Artikel 13 Verkeer
13.1 Bestemmingsomschrijving
De voor 'Verkeer' aangewezen gronden zijn bestemd voor:
-
a. wegen en straten;
-
b. voet- en rijwielpaden;
-
c. parkeervoorzieningen;
-
d. groenvoorzieningen;
-
e. sloten, bermen en beplanting;
waarbij gestreefd wordt naar een inrichting hoofdzakelijk gericht op de afwikkeling van het verkeer;
met de daarbijbehorende:
-
a. nutsvoorzieningen;
-
b. bouwwerken, geen gebouwen zijnde.
13.2 Bouwregels
13.2.1 Gebouwen
Op of in deze gronden mogen geen gebouwen worden gebouwd.
13.2.2 Bouwwerken, geen gebouwen zijnde
Voor het bouwen van bouwwerken, geen gebouwen zijnde, gelden de volgende regels:
-
a. de bouwhoogte van terreinafscheidingen zal ten hoogste 2,00 m bedragen;
-
b. de bouwhoogte van de overige bouwwerken, geen gebouwen zijnde, anders dan rechtstreeks ten behoeve van de geleiding, beveiliging en regeling van het verkeer, zal ten hoogste 5,00 m bedragen.
13.3 Nadere eisen
Burgemeester en Wethouders kunnen nadere eisen stellen aan de plaats en de afmetingen van de bebouwing ten behoeve van:
-
a. de sociale veiligheid;
-
b. de verkeersveiligheid;
-
c. de gebruiksmogelijkheden van de aangrenzende gronden.
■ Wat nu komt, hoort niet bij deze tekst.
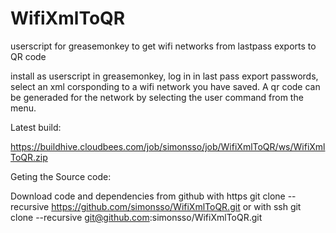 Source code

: WifiXmlToQR
===========

userscript for greasemonkey to get wifi networks from lastpass exports to QR code

install as userscript in greasemonkey, log in in last pass export passwords,
select an xml corsponding to a wifi network you have saved. A qr code can be
generaded for the network by selecting the user command from the menu.

Latest build:

https://buildhive.cloudbees.com/job/simonsso/job/WifiXmlToQR/ws/WifiXmlToQR.zip


Geting the Source code:

Download code and dependencies from github with https
   git clone --recursive https://github.com/simonsso/WifiXmlToQR.git
or with ssh
   git clone --recursive git@github.com:simonsso/WifiXmlToQR.git
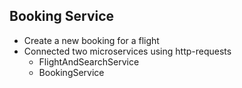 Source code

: ## Booking Service

- Create a new booking for a flight
- Connected two microservices using http-requests
    - FlightAndSearchService
    - BookingService
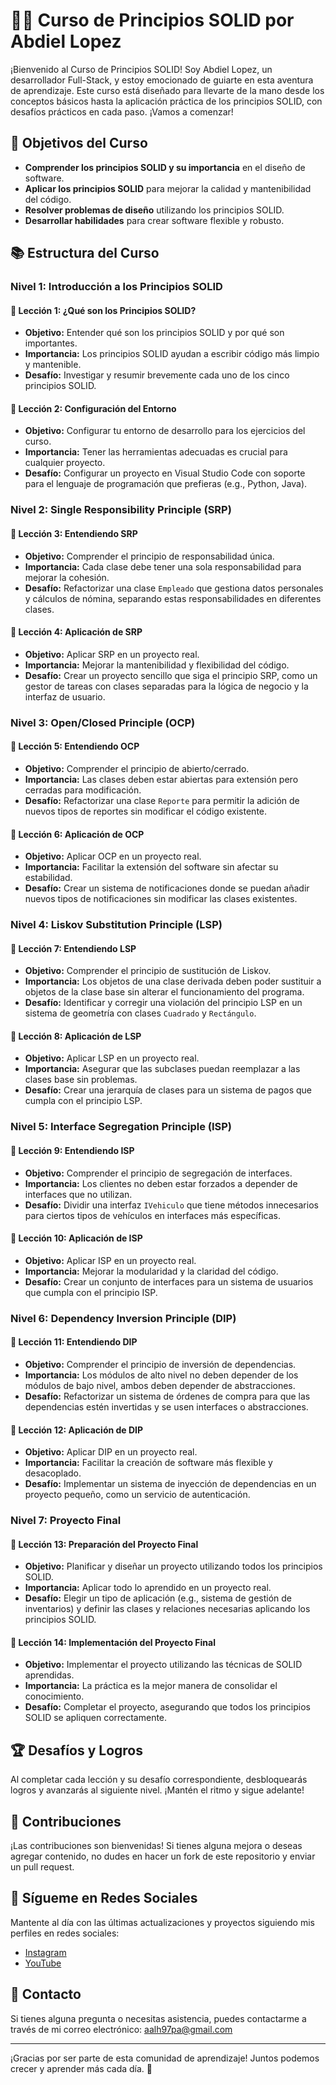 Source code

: <!--
 Copyright (c) 2024 Abdiel
 
 This software is released under the MIT License.
 https://opensource.org/licenses/MIT
-->

# 🧑‍💻 Curso de Principios SOLID por Abdiel Lopez

¡Bienvenido al Curso de Principios SOLID! Soy Abdiel Lopez, un desarrollador Full-Stack, y estoy emocionado de guiarte en esta aventura de aprendizaje. Este curso está diseñado para llevarte de la mano desde los conceptos básicos hasta la aplicación práctica de los principios SOLID, con desafíos prácticos en cada paso. ¡Vamos a comenzar!

## 🎯 Objetivos del Curso

- **Comprender los principios SOLID y su importancia** en el diseño de software.
- **Aplicar los principios SOLID** para mejorar la calidad y mantenibilidad del código.
- **Resolver problemas de diseño** utilizando los principios SOLID.
- **Desarrollar habilidades** para crear software flexible y robusto.

## 📚 Estructura del Curso

### Nivel 1: Introducción a los Principios SOLID

#### 📝 Lección 1: ¿Qué son los Principios SOLID?
- **Objetivo:** Entender qué son los principios SOLID y por qué son importantes.
- **Importancia:** Los principios SOLID ayudan a escribir código más limpio y mantenible.
- **Desafío:** Investigar y resumir brevemente cada uno de los cinco principios SOLID.

#### 📝 Lección 2: Configuración del Entorno
- **Objetivo:** Configurar tu entorno de desarrollo para los ejercicios del curso.
- **Importancia:** Tener las herramientas adecuadas es crucial para cualquier proyecto.
- **Desafío:** Configurar un proyecto en Visual Studio Code con soporte para el lenguaje de programación que prefieras (e.g., Python, Java).

### Nivel 2: Single Responsibility Principle (SRP)

#### 📝 Lección 3: Entendiendo SRP
- **Objetivo:** Comprender el principio de responsabilidad única.
- **Importancia:** Cada clase debe tener una sola responsabilidad para mejorar la cohesión.
- **Desafío:** Refactorizar una clase `Empleado` que gestiona datos personales y cálculos de nómina, separando estas responsabilidades en diferentes clases.

#### 📝 Lección 4: Aplicación de SRP
- **Objetivo:** Aplicar SRP en un proyecto real.
- **Importancia:** Mejorar la mantenibilidad y flexibilidad del código.
- **Desafío:** Crear un proyecto sencillo que siga el principio SRP, como un gestor de tareas con clases separadas para la lógica de negocio y la interfaz de usuario.

### Nivel 3: Open/Closed Principle (OCP)

#### 📝 Lección 5: Entendiendo OCP
- **Objetivo:** Comprender el principio de abierto/cerrado.
- **Importancia:** Las clases deben estar abiertas para extensión pero cerradas para modificación.
- **Desafío:** Refactorizar una clase `Reporte` para permitir la adición de nuevos tipos de reportes sin modificar el código existente.

#### 📝 Lección 6: Aplicación de OCP
- **Objetivo:** Aplicar OCP en un proyecto real.
- **Importancia:** Facilitar la extensión del software sin afectar su estabilidad.
- **Desafío:** Crear un sistema de notificaciones donde se puedan añadir nuevos tipos de notificaciones sin modificar las clases existentes.

### Nivel 4: Liskov Substitution Principle (LSP)

#### 📝 Lección 7: Entendiendo LSP
- **Objetivo:** Comprender el principio de sustitución de Liskov.
- **Importancia:** Los objetos de una clase derivada deben poder sustituir a objetos de la clase base sin alterar el funcionamiento del programa.
- **Desafío:** Identificar y corregir una violación del principio LSP en un sistema de geometría con clases `Cuadrado` y `Rectángulo`.

#### 📝 Lección 8: Aplicación de LSP
- **Objetivo:** Aplicar LSP en un proyecto real.
- **Importancia:** Asegurar que las subclases puedan reemplazar a las clases base sin problemas.
- **Desafío:** Crear una jerarquía de clases para un sistema de pagos que cumpla con el principio LSP.

### Nivel 5: Interface Segregation Principle (ISP)

#### 📝 Lección 9: Entendiendo ISP
- **Objetivo:** Comprender el principio de segregación de interfaces.
- **Importancia:** Los clientes no deben estar forzados a depender de interfaces que no utilizan.
- **Desafío:** Dividir una interfaz `IVehiculo` que tiene métodos innecesarios para ciertos tipos de vehículos en interfaces más específicas.

#### 📝 Lección 10: Aplicación de ISP
- **Objetivo:** Aplicar ISP en un proyecto real.
- **Importancia:** Mejorar la modularidad y la claridad del código.
- **Desafío:** Crear un conjunto de interfaces para un sistema de usuarios que cumpla con el principio ISP.

### Nivel 6: Dependency Inversion Principle (DIP)

#### 📝 Lección 11: Entendiendo DIP
- **Objetivo:** Comprender el principio de inversión de dependencias.
- **Importancia:** Los módulos de alto nivel no deben depender de los módulos de bajo nivel, ambos deben depender de abstracciones.
- **Desafío:** Refactorizar un sistema de órdenes de compra para que las dependencias estén invertidas y se usen interfaces o abstracciones.

#### 📝 Lección 12: Aplicación de DIP
- **Objetivo:** Aplicar DIP en un proyecto real.
- **Importancia:** Facilitar la creación de software más flexible y desacoplado.
- **Desafío:** Implementar un sistema de inyección de dependencias en un proyecto pequeño, como un servicio de autenticación.

### Nivel 7: Proyecto Final

#### 📝 Lección 13: Preparación del Proyecto Final
- **Objetivo:** Planificar y diseñar un proyecto utilizando todos los principios SOLID.
- **Importancia:** Aplicar todo lo aprendido en un proyecto real.
- **Desafío:** Elegir un tipo de aplicación (e.g., sistema de gestión de inventarios) y definir las clases y relaciones necesarias aplicando los principios SOLID.

#### 📝 Lección 14: Implementación del Proyecto Final
- **Objetivo:** Implementar el proyecto utilizando las técnicas de SOLID aprendidas.
- **Importancia:** La práctica es la mejor manera de consolidar el conocimiento.
- **Desafío:** Completar el proyecto, asegurando que todos los principios SOLID se apliquen correctamente.

## 🏆 Desafíos y Logros

Al completar cada lección y su desafío correspondiente, desbloquearás logros y avanzarás al siguiente nivel. ¡Mantén el ritmo y sigue adelante!

## 🤝 Contribuciones

¡Las contribuciones son bienvenidas! Si tienes alguna mejora o deseas agregar contenido, no dudes en hacer un fork de este repositorio y enviar un pull request.

## 📲 Sígueme en Redes Sociales

Mantente al día con las últimas actualizaciones y proyectos siguiendo mis perfiles en redes sociales:

- [Instagram](https://instagram.com/mr_ecommerce.py)
- [YouTube](https://www.youtube.com/channel/UCiS1LucTw-3BVEbzRMsldhQ)


## 📧 Contacto

Si tienes alguna pregunta o necesitas asistencia, puedes contactarme a través de mi correo electrónico: aalh97pa@gmail.com

---

¡Gracias por ser parte de esta comunidad de aprendizaje! Juntos podemos crecer y aprender más cada día. 🚀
13.4 Specifieke gebruiksregels
Tot een gebruik, strijdig met deze bestemming, wordt in ieder geval gerekend:
-
a. het gebruik van de gronden en bouwwerken ten behoeve van een verkooppunt van motorbrandstoffen;
-
b. het aanleggen van wegen en straten met meer dan twee rijstroken.